* [Task description]:
Look through the records below for the line with "- **成果详情页**" and the line with "- 支持追问，上下文保持在当前会话中。", then return those lines and all lines between, exactly.

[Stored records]
*** Block opens ***

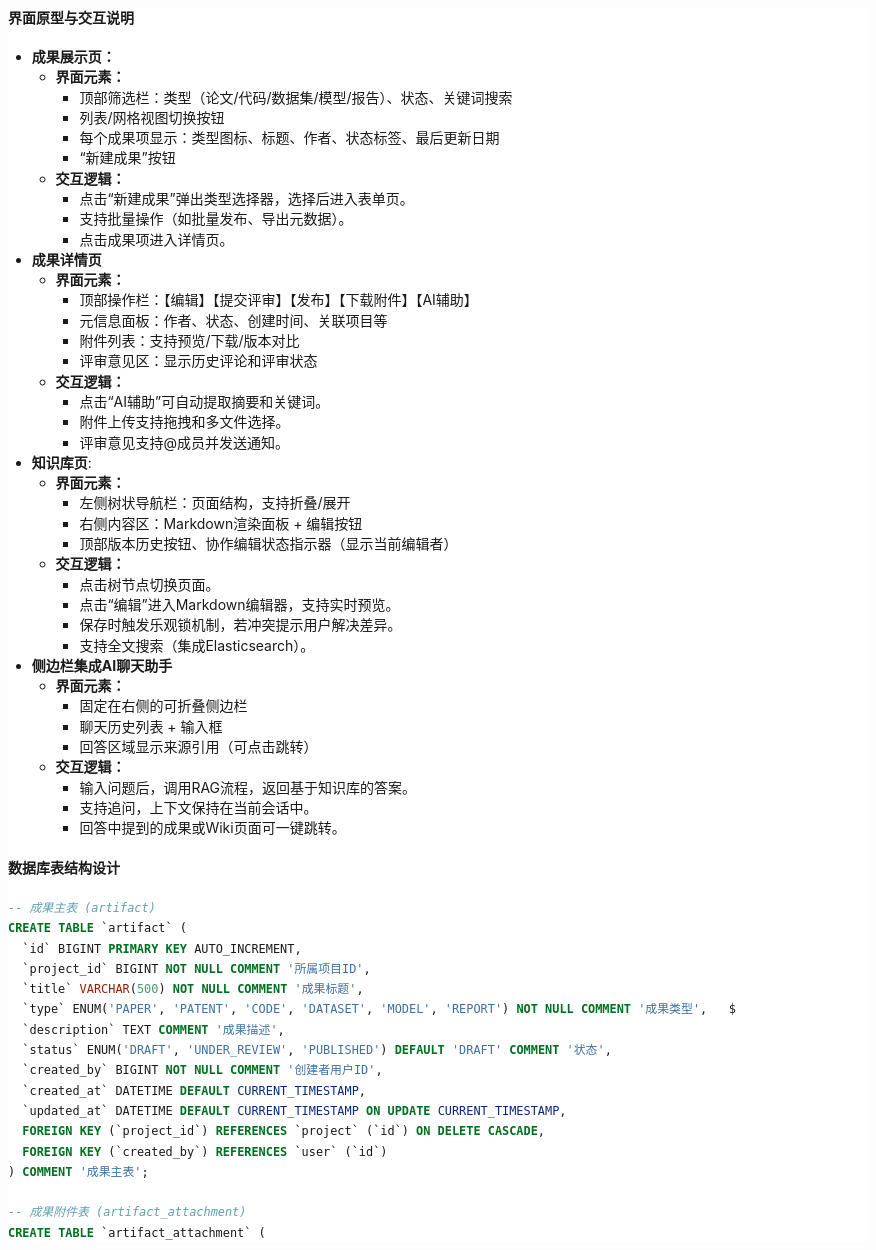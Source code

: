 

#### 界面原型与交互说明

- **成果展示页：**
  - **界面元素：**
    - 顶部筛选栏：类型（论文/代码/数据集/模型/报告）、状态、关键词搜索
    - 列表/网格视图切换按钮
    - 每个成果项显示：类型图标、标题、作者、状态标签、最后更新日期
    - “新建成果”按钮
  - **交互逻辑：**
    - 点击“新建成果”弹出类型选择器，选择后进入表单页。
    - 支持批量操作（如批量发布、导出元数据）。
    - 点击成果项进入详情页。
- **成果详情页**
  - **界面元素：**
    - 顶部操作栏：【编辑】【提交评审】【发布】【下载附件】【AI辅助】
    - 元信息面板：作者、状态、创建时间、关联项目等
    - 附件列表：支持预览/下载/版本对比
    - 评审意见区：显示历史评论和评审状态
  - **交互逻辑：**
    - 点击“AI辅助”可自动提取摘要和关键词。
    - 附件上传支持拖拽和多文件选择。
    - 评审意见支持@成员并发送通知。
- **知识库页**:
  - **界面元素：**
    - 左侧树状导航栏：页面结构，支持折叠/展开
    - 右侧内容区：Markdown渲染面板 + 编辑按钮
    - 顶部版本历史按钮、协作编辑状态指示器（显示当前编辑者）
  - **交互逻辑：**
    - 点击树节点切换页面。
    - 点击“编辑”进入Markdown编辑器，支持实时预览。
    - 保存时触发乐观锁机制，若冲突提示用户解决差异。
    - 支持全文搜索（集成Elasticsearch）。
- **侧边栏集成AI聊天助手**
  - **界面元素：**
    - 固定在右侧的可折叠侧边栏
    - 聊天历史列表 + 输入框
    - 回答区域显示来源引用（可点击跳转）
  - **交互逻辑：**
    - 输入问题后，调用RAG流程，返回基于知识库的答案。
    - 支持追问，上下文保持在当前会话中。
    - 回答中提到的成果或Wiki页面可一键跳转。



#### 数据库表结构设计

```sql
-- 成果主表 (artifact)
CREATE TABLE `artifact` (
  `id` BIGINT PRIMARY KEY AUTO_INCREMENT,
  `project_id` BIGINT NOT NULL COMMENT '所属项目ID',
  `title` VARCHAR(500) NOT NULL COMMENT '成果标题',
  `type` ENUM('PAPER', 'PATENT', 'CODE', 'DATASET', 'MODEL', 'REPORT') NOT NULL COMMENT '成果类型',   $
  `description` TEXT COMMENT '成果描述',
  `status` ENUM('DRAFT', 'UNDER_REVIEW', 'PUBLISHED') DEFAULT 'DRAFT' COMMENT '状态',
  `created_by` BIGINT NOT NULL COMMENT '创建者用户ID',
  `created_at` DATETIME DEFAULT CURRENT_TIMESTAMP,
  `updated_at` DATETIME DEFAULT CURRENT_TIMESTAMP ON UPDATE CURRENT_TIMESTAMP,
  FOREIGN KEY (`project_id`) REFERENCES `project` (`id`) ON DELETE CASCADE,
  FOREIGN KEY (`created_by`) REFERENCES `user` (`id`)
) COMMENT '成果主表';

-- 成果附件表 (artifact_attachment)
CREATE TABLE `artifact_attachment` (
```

*** Block closes ***
*** Block opens ***

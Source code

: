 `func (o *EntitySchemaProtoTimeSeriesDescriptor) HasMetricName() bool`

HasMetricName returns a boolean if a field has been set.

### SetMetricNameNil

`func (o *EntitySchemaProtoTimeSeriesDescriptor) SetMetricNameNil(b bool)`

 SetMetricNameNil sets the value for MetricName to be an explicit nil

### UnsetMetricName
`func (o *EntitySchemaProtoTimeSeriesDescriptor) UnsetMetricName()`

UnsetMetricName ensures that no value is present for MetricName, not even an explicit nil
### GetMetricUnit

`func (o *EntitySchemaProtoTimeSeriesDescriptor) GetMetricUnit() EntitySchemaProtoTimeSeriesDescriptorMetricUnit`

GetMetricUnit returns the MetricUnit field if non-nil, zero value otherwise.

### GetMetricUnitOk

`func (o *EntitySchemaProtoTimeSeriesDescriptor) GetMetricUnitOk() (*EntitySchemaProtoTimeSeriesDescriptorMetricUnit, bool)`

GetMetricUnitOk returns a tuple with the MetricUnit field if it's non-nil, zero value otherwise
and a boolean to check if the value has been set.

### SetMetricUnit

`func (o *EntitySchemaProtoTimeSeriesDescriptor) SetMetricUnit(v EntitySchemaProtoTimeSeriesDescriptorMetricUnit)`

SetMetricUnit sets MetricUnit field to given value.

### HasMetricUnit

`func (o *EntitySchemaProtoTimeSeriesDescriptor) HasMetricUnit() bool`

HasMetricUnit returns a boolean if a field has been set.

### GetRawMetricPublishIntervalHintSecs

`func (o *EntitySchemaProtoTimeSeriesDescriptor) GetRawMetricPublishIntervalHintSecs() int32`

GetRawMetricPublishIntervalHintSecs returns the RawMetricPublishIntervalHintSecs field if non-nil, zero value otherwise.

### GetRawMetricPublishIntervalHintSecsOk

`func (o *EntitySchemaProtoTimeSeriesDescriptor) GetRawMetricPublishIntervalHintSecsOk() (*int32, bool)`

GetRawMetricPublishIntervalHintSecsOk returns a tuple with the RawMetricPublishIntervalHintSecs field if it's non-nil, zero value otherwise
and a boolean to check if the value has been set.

*** Block closes ***
*** Block opens ***

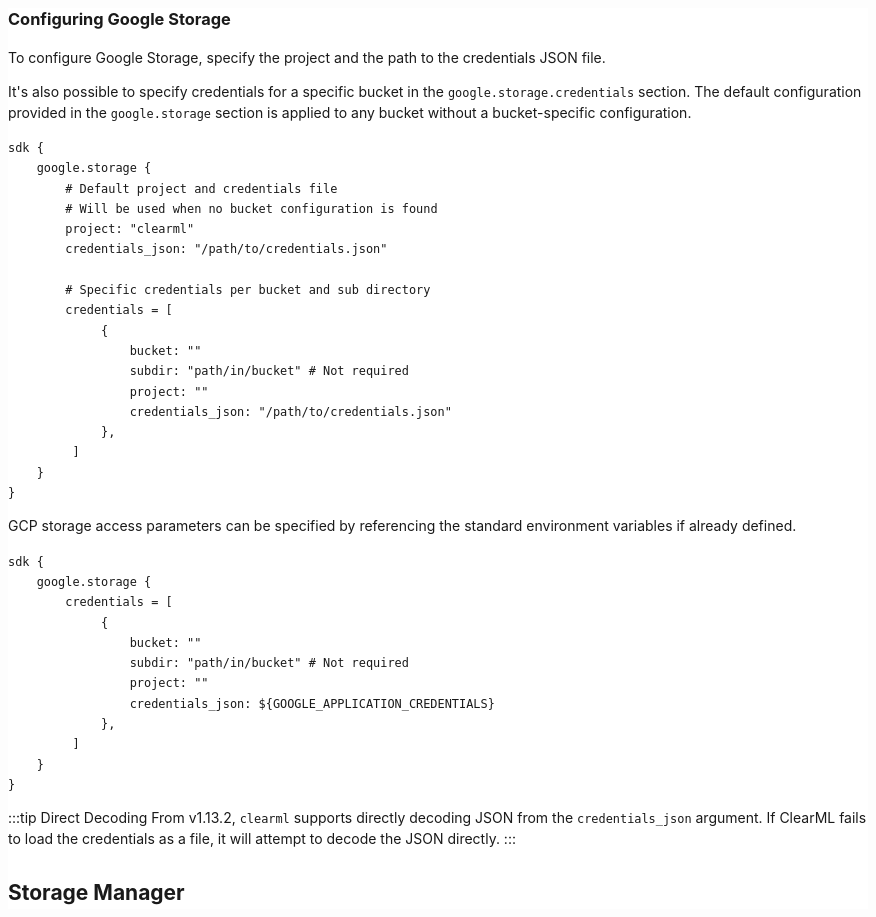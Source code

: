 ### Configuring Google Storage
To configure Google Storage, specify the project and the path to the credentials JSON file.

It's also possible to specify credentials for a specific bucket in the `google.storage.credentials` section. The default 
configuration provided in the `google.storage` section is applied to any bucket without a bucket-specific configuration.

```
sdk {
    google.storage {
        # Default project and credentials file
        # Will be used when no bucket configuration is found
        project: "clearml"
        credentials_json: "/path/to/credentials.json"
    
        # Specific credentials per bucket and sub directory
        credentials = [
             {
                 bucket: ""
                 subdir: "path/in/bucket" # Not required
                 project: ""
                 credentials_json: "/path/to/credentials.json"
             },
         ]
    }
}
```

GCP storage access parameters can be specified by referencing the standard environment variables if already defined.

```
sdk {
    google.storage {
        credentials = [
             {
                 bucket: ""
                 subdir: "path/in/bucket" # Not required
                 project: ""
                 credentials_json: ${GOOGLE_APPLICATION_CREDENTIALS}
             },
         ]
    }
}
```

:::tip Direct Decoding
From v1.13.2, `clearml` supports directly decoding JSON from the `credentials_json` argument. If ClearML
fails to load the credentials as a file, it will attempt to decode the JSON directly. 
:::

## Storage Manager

*** Block closes ***

* [Completed exercise]:
- **成果详情页**
  - **界面元素：**
    - 顶部操作栏：【编辑】【提交评审】【发布】【下载附件】【AI辅助】
    - 元信息面板：作者、状态、创建时间、关联项目等
    - 附件列表：支持预览/下载/版本对比
    - 评审意见区：显示历史评论和评审状态
  - **交互逻辑：**
    - 点击“AI辅助”可自动提取摘要和关键词。
    - 附件上传支持拖拽和多文件选择。
    - 评审意见支持@成员并发送通知。
- **知识库页**:
  - **界面元素：**
    - 左侧树状导航栏：页面结构，支持折叠/展开
    - 右侧内容区：Markdown渲染面板 + 编辑按钮
    - 顶部版本历史按钮、协作编辑状态指示器（显示当前编辑者）
  - **交互逻辑：**
    - 点击树节点切换页面。
    - 点击“编辑”进入Markdown编辑器，支持实时预览。
    - 保存时触发乐观锁机制，若冲突提示用户解决差异。
    - 支持全文搜索（集成Elasticsearch）。
- **侧边栏集成AI聊天助手**
  - **界面元素：**
    - 固定在右侧的可折叠侧边栏
    - 聊天历史列表 + 输入框
    - 回答区域显示来源引用（可点击跳转）
  - **交互逻辑：**
    - 输入问题后，调用RAG流程，返回基于知识库的答案。
    - 支持追问，上下文保持在当前会话中。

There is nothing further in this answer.